Nuclear techniques provide a viable, cost-effective solution to many development problems (for example, nuclear-induced mutation breeding produces new crop varieties that have higher yields, are more resistant to pests and viruses, or more tolerant to climate variability). In addition, they generate credible, timely data which help countries make informed decisions on national and regional policies and plans (for example, information collected using isotope techniques support water resource management and nutritional interventions).

More than half of TCP activities are focused on sectors where the IAEA — a scientific and technical organization — does not possess the lead mandate within the UN-system, such as human health, food and agriculture, and water and the environment.
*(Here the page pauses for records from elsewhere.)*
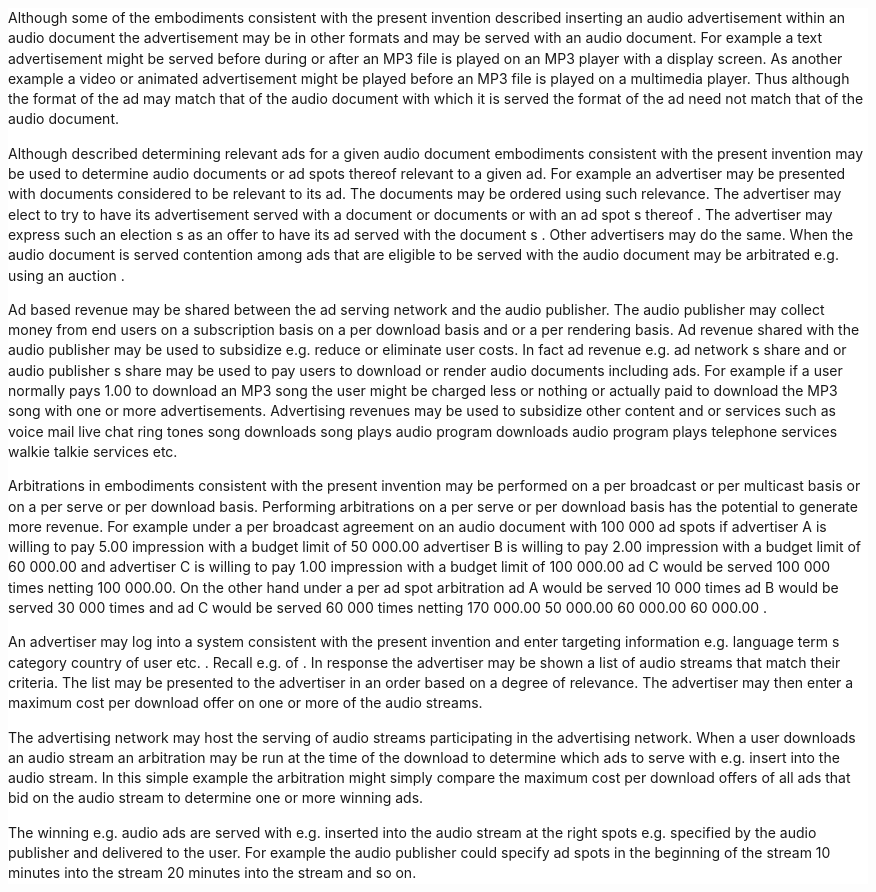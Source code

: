 Although some of the embodiments consistent with the present invention described inserting an audio advertisement within an audio document the advertisement may be in other formats and may be served with an audio document. For example a text advertisement might be served before during or after an MP3 file is played on an MP3 player with a display screen. As another example a video or animated advertisement might be played before an MP3 file is played on a multimedia player. Thus although the format of the ad may match that of the audio document with which it is served the format of the ad need not match that of the audio document.

Although described determining relevant ads for a given audio document embodiments consistent with the present invention may be used to determine audio documents or ad spots thereof relevant to a given ad. For example an advertiser may be presented with documents considered to be relevant to its ad. The documents may be ordered using such relevance. The advertiser may elect to try to have its advertisement served with a document or documents or with an ad spot s thereof . The advertiser may express such an election s as an offer to have its ad served with the document s . Other advertisers may do the same. When the audio document is served contention among ads that are eligible to be served with the audio document may be arbitrated e.g. using an auction .

Ad based revenue may be shared between the ad serving network and the audio publisher. The audio publisher may collect money from end users on a subscription basis on a per download basis and or a per rendering basis. Ad revenue shared with the audio publisher may be used to subsidize e.g. reduce or eliminate user costs. In fact ad revenue e.g. ad network s share and or audio publisher s share may be used to pay users to download or render audio documents including ads. For example if a user normally pays 1.00 to download an MP3 song the user might be charged less or nothing or actually paid to download the MP3 song with one or more advertisements. Advertising revenues may be used to subsidize other content and or services such as voice mail live chat ring tones song downloads song plays audio program downloads audio program plays telephone services walkie talkie services etc.

Arbitrations in embodiments consistent with the present invention may be performed on a per broadcast or per multicast basis or on a per serve or per download basis. Performing arbitrations on a per serve or per download basis has the potential to generate more revenue. For example under a per broadcast agreement on an audio document with 100 000 ad spots if advertiser A is willing to pay 5.00 impression with a budget limit of 50 000.00 advertiser B is willing to pay 2.00 impression with a budget limit of 60 000.00 and advertiser C is willing to pay 1.00 impression with a budget limit of 100 000.00 ad C would be served 100 000 times netting 100 000.00. On the other hand under a per ad spot arbitration ad A would be served 10 000 times ad B would be served 30 000 times and ad C would be served 60 000 times netting 170 000.00 50 000.00 60 000.00 60 000.00 .

An advertiser may log into a system consistent with the present invention and enter targeting information e.g. language term s category country of user etc. . Recall e.g. of . In response the advertiser may be shown a list of audio streams that match their criteria. The list may be presented to the advertiser in an order based on a degree of relevance. The advertiser may then enter a maximum cost per download offer on one or more of the audio streams.

The advertising network may host the serving of audio streams participating in the advertising network. When a user downloads an audio stream an arbitration may be run at the time of the download to determine which ads to serve with e.g. insert into the audio stream. In this simple example the arbitration might simply compare the maximum cost per download offers of all ads that bid on the audio stream to determine one or more winning ads.

The winning e.g. audio ads are served with e.g. inserted into the audio stream at the right spots e.g. specified by the audio publisher and delivered to the user. For example the audio publisher could specify ad spots in the beginning of the stream 10 minutes into the stream 20 minutes into the stream and so on.
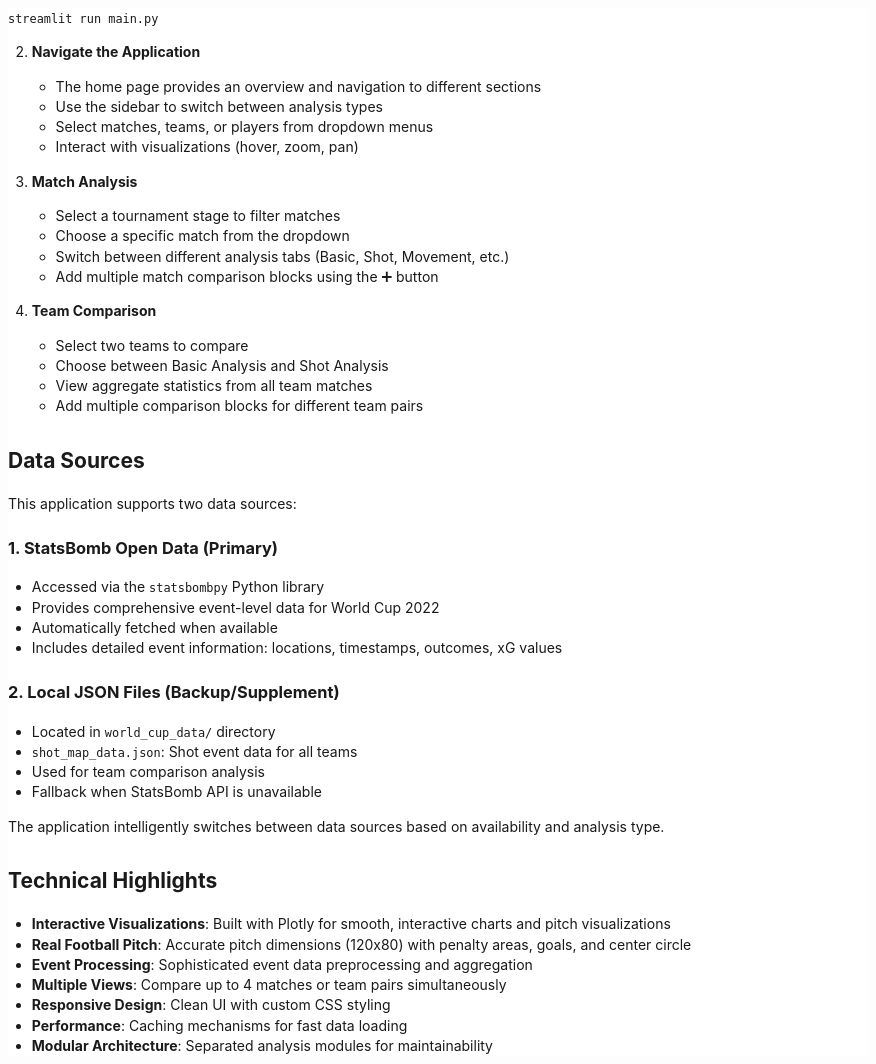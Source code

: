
 ```bash
streamlit run main.py
```

2. **Navigate the Application**
   - The home page provides an overview and navigation to different sections
   - Use the sidebar to switch between analysis types
   - Select matches, teams, or players from dropdown menus
   - Interact with visualizations (hover, zoom, pan)

3. **Match Analysis**
   - Select a tournament stage to filter matches
   - Choose a specific match from the dropdown
   - Switch between different analysis tabs (Basic, Shot, Movement, etc.)
   - Add multiple match comparison blocks using the ➕ button

4. **Team Comparison**
   - Select two teams to compare
   - Choose between Basic Analysis and Shot Analysis
   - View aggregate statistics from all team matches
   - Add multiple comparison blocks for different team pairs

## Data Sources

This application supports two data sources:

### 1. StatsBomb Open Data (Primary)
- Accessed via the `statsbombpy` Python library
- Provides comprehensive event-level data for World Cup 2022
- Automatically fetched when available
- Includes detailed event information: locations, timestamps, outcomes, xG values

### 2. Local JSON Files (Backup/Supplement)
- Located in `world_cup_data/` directory
- `shot_map_data.json`: Shot event data for all teams
- Used for team comparison analysis
- Fallback when StatsBomb API is unavailable

The application intelligently switches between data sources based on availability and analysis type.


## Technical Highlights

- **Interactive Visualizations**: Built with Plotly for smooth, interactive charts and pitch visualizations
- **Real Football Pitch**: Accurate pitch dimensions (120x80) with penalty areas, goals, and center circle
- **Event Processing**: Sophisticated event data preprocessing and aggregation
- **Multiple Views**: Compare up to 4 matches or team pairs simultaneously
- **Responsive Design**: Clean UI with custom CSS styling
- **Performance**: Caching mechanisms for fast data loading
- **Modular Architecture**: Separated analysis modules for maintainability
To connect science to national development and maximize the contribution of nuclear science and technology to the achievement of development priorities, the IAEA works to build partnerships with national scientific, technical and regulatory institutes and developmental authorities at all levels. Strengthening the role of science and technology in national development also makes an essential contribution to addressing global problems of climate change, sustainable resource management, communicable diseases, sustainable energy and other pressing challenges.

In addition to the work carried out directly with the Member States, the IAEA engages with the rest of the United Nations system, other international organizations, research organizations and non-governmental organizations in order to support national, regional and global priorities. The IAEA places emphasis on partnerships with the view to improve the socioeconomic impact of its projects, and to contribute to, inter alia, Sustainable Development Goal 17 and its targets.


While the IAEA technical cooperation programme has no field presence, the IAEA participates actively in coordinated programming such as the United Nations Development Assistance Framework (UNDAF) to achieve more sustainable and effective national development outcomes and leverage synergies among UN organizations. Through Practical Arrangements, other agreements and working relationships with partner organizations at every level from national to international, the impact and sustainability of the IAEA services is extended, and thus benefits are multiplied. Collaborative work through partnerships ensures the coordination and optimization of complementary activities and leads to a more streamlined response to development issues, strengthening project outcomes and ensuring the best possible socioeconomic impact of the TC programme.

An example of a successful partnership is the IAEA-FAO joint division, based in the IAEA’s Secretariat in Vienna. The Joint FAO/IAEA Division is currently responsible for providing scientific and technical support for over 200 national and regional technical cooperation projects, as well as for interregional and regional training courses channeled to recipient countries through the provision of equipment, expert advice, and training. Projects are financed by the IAEA’s Technical Cooperation Fund, FAO’s Technical Cooperation Programme, and also through trust funds provided by donor countries and international funding agencies. Other partnerships have been established at international, regional and national levels.